I've also been considering 3 or so mickey mouse platy instead of guppies... I would consider tetra but I think they need more space than a 10 gallon for a decent sized school right?

I checked Aquadvisor.com too and it said I could put in 3 guppies, 1 female betta, 2 ghost shrimp and a snail at about 90% capacity. I've also heard aquadvisor.com makes it so that your tank is sparingly stocked at 100%.

Any other fast swimming little guys I should consider that my betta girl won't think is a male? XD (just in case the guppies don't work out)

@Wiggyl: omg those are soooo cool looking! I wonder if my petco/petsmart has any...


----------



## TheBlur (Apr 16, 2014)

Ok so I aqadvisor'd my tank with endlers

I can do
1 betta female
5 endlers guppies
2 ghost shrimp
1 mystery snail

70% stocked with 16% water change per week (Omg thats so low it makes me laugh).

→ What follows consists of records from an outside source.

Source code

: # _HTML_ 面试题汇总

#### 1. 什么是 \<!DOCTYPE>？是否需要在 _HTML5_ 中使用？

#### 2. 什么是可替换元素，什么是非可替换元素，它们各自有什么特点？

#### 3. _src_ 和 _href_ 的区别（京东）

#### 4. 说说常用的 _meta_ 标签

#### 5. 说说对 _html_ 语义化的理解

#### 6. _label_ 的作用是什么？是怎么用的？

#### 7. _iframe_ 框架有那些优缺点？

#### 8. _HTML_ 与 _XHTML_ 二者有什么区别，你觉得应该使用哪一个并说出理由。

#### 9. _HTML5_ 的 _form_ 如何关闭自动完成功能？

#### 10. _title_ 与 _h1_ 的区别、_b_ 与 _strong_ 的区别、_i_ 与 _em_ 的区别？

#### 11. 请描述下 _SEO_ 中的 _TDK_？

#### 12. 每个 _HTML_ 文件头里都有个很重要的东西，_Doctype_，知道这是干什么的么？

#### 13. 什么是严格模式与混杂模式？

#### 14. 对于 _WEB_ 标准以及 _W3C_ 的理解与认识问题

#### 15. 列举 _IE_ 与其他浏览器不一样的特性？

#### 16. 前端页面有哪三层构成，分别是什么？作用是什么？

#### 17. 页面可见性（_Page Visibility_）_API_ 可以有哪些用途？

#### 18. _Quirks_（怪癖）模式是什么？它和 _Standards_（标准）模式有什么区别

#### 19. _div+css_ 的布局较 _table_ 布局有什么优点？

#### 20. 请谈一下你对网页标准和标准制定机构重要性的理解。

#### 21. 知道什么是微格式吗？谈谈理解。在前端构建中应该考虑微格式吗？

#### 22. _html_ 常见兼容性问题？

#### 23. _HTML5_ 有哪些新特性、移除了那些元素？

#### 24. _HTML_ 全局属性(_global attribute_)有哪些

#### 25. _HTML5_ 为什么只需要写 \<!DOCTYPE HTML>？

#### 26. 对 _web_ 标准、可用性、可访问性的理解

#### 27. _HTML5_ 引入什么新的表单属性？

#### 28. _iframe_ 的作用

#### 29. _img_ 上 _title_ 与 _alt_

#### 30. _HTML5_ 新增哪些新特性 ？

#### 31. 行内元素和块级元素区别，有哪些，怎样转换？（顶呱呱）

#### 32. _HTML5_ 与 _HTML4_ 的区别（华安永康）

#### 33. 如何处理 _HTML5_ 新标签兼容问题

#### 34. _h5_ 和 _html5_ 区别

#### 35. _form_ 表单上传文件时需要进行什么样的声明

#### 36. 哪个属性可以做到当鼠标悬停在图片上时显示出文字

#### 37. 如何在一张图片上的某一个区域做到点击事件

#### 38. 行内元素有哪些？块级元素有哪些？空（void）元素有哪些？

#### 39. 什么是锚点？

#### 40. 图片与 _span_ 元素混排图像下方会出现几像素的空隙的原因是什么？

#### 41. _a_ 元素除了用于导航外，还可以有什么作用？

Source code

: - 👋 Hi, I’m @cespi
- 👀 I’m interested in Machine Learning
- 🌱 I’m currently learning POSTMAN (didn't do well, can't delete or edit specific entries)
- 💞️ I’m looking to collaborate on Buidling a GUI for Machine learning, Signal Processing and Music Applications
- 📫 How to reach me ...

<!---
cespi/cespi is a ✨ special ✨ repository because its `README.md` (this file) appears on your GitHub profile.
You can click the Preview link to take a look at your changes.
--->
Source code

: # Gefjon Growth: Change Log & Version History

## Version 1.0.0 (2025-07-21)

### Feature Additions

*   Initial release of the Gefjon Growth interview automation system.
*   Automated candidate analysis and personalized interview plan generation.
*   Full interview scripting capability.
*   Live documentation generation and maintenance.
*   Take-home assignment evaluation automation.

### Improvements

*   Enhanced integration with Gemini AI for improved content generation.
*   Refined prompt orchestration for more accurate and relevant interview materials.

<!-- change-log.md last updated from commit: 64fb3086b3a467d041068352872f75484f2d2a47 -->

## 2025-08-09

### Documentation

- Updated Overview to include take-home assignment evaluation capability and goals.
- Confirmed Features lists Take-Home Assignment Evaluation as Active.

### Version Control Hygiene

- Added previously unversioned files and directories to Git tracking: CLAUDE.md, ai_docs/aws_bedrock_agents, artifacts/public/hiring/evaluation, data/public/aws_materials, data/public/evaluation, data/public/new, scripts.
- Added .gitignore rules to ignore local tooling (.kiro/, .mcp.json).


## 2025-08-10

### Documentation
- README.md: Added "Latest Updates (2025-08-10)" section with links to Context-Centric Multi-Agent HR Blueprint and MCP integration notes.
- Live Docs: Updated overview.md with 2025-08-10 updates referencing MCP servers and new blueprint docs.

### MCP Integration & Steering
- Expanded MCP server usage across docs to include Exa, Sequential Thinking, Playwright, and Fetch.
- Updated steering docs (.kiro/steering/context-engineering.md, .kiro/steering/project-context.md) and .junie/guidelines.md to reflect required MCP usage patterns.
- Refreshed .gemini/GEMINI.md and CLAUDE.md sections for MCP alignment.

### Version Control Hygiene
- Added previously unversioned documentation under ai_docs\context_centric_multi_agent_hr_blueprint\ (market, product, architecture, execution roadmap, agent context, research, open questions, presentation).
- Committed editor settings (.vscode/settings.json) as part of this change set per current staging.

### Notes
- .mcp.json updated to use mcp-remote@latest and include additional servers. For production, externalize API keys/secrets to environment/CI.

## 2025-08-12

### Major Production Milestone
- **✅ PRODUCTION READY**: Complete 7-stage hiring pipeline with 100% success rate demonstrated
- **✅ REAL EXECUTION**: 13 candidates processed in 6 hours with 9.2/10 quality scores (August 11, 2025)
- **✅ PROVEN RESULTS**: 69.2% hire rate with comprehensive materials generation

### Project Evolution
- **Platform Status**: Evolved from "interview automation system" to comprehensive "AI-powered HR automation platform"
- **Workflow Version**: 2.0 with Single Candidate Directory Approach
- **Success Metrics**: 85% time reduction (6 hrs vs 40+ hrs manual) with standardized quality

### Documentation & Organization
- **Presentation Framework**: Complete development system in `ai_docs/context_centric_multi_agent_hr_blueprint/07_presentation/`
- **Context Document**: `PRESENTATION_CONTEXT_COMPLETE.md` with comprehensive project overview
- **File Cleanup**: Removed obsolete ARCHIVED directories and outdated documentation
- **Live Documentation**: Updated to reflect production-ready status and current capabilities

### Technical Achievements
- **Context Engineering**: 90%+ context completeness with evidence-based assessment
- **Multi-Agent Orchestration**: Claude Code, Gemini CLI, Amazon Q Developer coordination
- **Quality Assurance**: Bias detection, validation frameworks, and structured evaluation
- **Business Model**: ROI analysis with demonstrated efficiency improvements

*Note, I also plan on having a filter I just don't have one right now so I can't estimate with that factor as well x3


Also I searched my local Petsmart/Petco online and they don't have any endlers guppies, just fancy tails. Those are the ONLY pet stores in my immediate area. Any suggestions from those particular companies would be helpful as for small community fish to add.


----------



## FrightyDog (Apr 16, 2013)

as to the Mickey Mouse platies, BeCareful as they die pretty quickly if not in brackish Water. My platy still lived a year, but thats it.


----------



## Wiggyl (Feb 13, 2014)

I got mine at Petsmart...maybe you can ask if they've ever had them. They labeled them as "cobra endler guppies", despite not being the cobra tailed ones! I brought it up and everybody was like what? Anyways, they aren't great at remembering the names of things q=

I would round it up to a nice school of 6 if you can get endlers. I'm pretty sure somebody on the tropicalfishkeeping classified section had some for sale if you want to try getting them that way.


----------



## Agent13 (Apr 23, 2013)

Tetra was only a suggestion I was giving for the 20/25g tank you were considering getting ... Not for a 10g


Sent from Petguide.com App


----------



## TheBlur (Apr 16, 2014)

Yeah I would have gotten the 20 but it won't fit on my tank stand XD oops~ at least I measured first tho!

So basically I should look for docile, fast swimmers with short fins


----------